Between recent drama around gambling and its controversial decision to take a bigger slice of the subscription revenue pie, it's been a dramatic couple of weeks for Twitch. Now, the company says it's testing one new way for streamers to bring in cash from their most committed followers in the form of "elevated chats," which let viewers pay to highlight a chat message and keep it visible for a set amount of time.
Twitch's elevated chats look a lot like YouTube's "super chats." Like that feature, paying more will get your message featured for a longer interval, starting at $5 for 30 seconds and going up to $100 for 2.5 minutes in the spotlight. Those time intervals aren't customizable for the time being.
Twitch notes that streamers will get a 70/30 cut of revenue from elevated chats "after taxes and fees," not the contentious 50/50 revenue share that it takes from most creators' subs but also not the 80/20 it's tried out in other chat test features either. It's worth noting that Twitch also isn't covering credit card processing fees, which YouTube does in its equivalent feature and since people are buying elevated chats directly rather than purchasing bits first, the creator would shoulder that cost.

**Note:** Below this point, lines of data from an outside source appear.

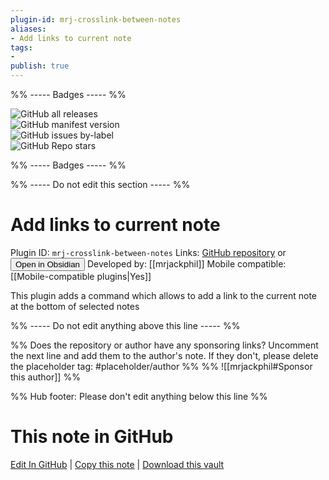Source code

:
 ```yaml
---
plugin-id: mrj-crosslink-between-notes
aliases:
- Add links to current note
tags: 
- 
publish: true
---
```


%% ----- Badges ----- %%

![GitHub all releases](https://img.shields.io/github/downloads/mrjackphil/obsidian-crosslink-between-notes/total?color=573E7A&logo=github&style=for-the-badge)   
![GitHub manifest version](https://img.shields.io/github/manifest-json/v/mrjackphil/obsidian-crosslink-between-notes?color=573E7A&logo=github&style=for-the-badge)   
![GitHub issues by-label](https://img.shields.io/github/issues/mrjackphil/obsidian-crosslink-between-notes/help%20wanted?color=573E7A&logo=github&style=for-the-badge)   
![GitHub Repo stars](https://img.shields.io/github/stars/mrjackphil/obsidian-crosslink-between-notes?color=573E7A&logo=github&style=for-the-badge)

%% ----- Badges ----- %%

%% ----- Do not edit this section ----- %%

# Add links to current note

Plugin ID: `mrj-crosslink-between-notes`
Links: [GitHub repository](https://github.com/mrjackphil/obsidian-crosslink-between-notes) or [<button id=HH>Open in Obsidian</button>](obsidian://goto-plugin?id=mrj-crosslink-between-notes)
Developed by: [[mrjackphil]]
Mobile compatible: [[Mobile-compatible plugins|Yes]]

This plugin adds a command which allows to add a link to the current note at the bottom of selected notes

%% ----- Do not edit anything above this line ----- %% 

%% Does the repository or author have any sponsoring links? Uncomment the next line and add them to the author's note. If they don't, please delete the placeholder tag: #placeholder/author %%
%% ![[mrjackphil#Sponsor this author]] %%

%% Hub footer: Please don't edit anything below this line %%

# This note in GitHub

<span class="git-footer">[Edit In GitHub](https://github.dev/obsidian-community/obsidian-hub/blob/main/02%20-%20Community%20Expansions/02.05%20All%20Community%20Expansions/Plugins/mrj-crosslink-between-notes.md "git-hub-edit-note") | [Copy this note](https://raw.githubusercontent.com/obsidian-community/obsidian-hub/main/02%20-%20Community%20Expansions/02.05%20All%20Community%20Expansions/Plugins/mrj-crosslink-between-notes.md "git-hub-copy-note") | [Download this vault](https://github.com/obsidian-community/obsidian-hub/archive/refs/heads/main.zip "git-hub-download-vault") </span>
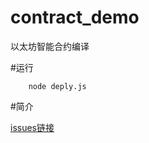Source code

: # contract_demo
以太坊智能合约编译


#运行 
```
    node deply.js
```

#简介

[issues链接](https://github.com/Jianwen-Zheng/block_chain_know/issues/8)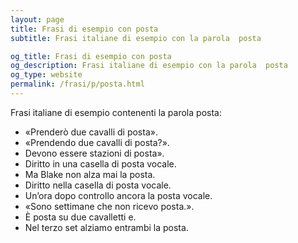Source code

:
```yaml
---
layout: page
title: Frasi di esempio con posta 
subtitle: Frasi italiane di esempio con la parola  posta

og_title: Frasi di esempio con posta 
og_description: Frasi italiane di esempio con la parola  posta
og_type: website
permalink: /frasi/p/posta.html
---
```


Frasi italiane di esempio contenenti la parola posta:


- «Prenderò due cavalli di posta».
- «Prendendo due cavalli di posta?».
- Devono essere stazioni di posta».
- Diritto in una casella di posta vocale.
- Ma Blake non alza mai la posta.
- Diritto nella casella di posta vocale.
- Un’ora dopo controllo ancora la posta vocale.
- «Sono settimane che non ricevo posta.».
- È posta su due cavalletti e.
- Nel terzo set alziamo entrambi la posta.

Streamers in the test, which runs for four weeks and is out in the wild now, will notice a new chevron icon in chat next to the cheer button. Since it's an experiment, Twitch is running two versions: One features elevated chats at the top of chat and another will display paid messages at the bottom of the video player. Elevated chats go into a queue and will face the same moderation standards that any other chat would. The test is desktop only for now, so the option won't show up in the app, even in channels where the experiment is in effect.
Elevated chat is just a test for now, but it adds a more direct way for viewers to pay their favorite streamers in chat and one that doesn't involve buying bits (Twitch's virtual currency) like cheering does, for better or worse.